Skin burned from exposure to the sunlight working for construction projects of a kin, Tun Frank says he stayed at the back of the class while the good looking ladies, including Fe, who would become his future wife, were in front.
He says his skin was so dark and his hair was almost blonde due to long exposure to the sun.
When he moved to Andersen Air Force Base, things changed.
He recalls he and another cousin found work cleaning yards and earning $5 a week.
On the base, he found a family that took care of him and treated him well.
Apart from paying him $5 a week for cleaning yards, he says he was given food and shelter for FREE.
He remembers fondly his foster family, the family of then Lt. Col. Harold H. Vague, who later on would retire as a two-star general in the United States Air Force.
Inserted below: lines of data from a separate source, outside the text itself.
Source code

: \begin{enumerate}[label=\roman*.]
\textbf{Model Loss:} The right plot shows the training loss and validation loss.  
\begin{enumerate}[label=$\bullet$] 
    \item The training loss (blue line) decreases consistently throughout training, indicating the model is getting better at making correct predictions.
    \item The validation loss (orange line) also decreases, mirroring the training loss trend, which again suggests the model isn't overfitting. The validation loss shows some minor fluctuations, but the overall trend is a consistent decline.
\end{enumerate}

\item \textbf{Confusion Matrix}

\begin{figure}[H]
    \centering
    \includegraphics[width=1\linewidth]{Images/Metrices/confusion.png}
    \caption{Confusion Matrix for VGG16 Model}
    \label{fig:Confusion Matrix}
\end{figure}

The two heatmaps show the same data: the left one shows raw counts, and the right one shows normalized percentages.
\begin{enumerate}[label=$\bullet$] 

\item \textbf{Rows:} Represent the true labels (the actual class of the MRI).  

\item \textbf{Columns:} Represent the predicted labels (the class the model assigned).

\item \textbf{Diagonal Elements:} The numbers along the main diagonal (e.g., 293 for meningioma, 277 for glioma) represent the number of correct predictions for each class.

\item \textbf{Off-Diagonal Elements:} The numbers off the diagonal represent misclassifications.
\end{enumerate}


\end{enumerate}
Life was hard but Tun Frank says he was motivated enough to want to education. “I suffered to earn my subsistence. I suffered but I found time to study.”
He tells Variety he was elated to graduate from high school.
Tun Frank says there’s this class called Problem of American Democracy, a civics class, where he says they had an aggressive teacher or show-off for a lack of a better adjective.
The teacher, he says, gave them a diagnostic test. So they did take the test and when he received the results, he tells Variety how disappointed and embarrassed he was to have earned a D Minus.
So he says he crumpled the paper out of shame and kept it under his table.
But then, with his eyes glowing in excitement as he narrates, his teacher discussed the results of the test.
He says the teacher aired his frustration that only one of the 30 students barely passed.
Then all of a sudden, Tun Frank says, it dawned on him it was he whom the teacher was referring to.
That incident, Tun Frank says, afforded him the courage and the confidence to face life’s challenges — that he can make it.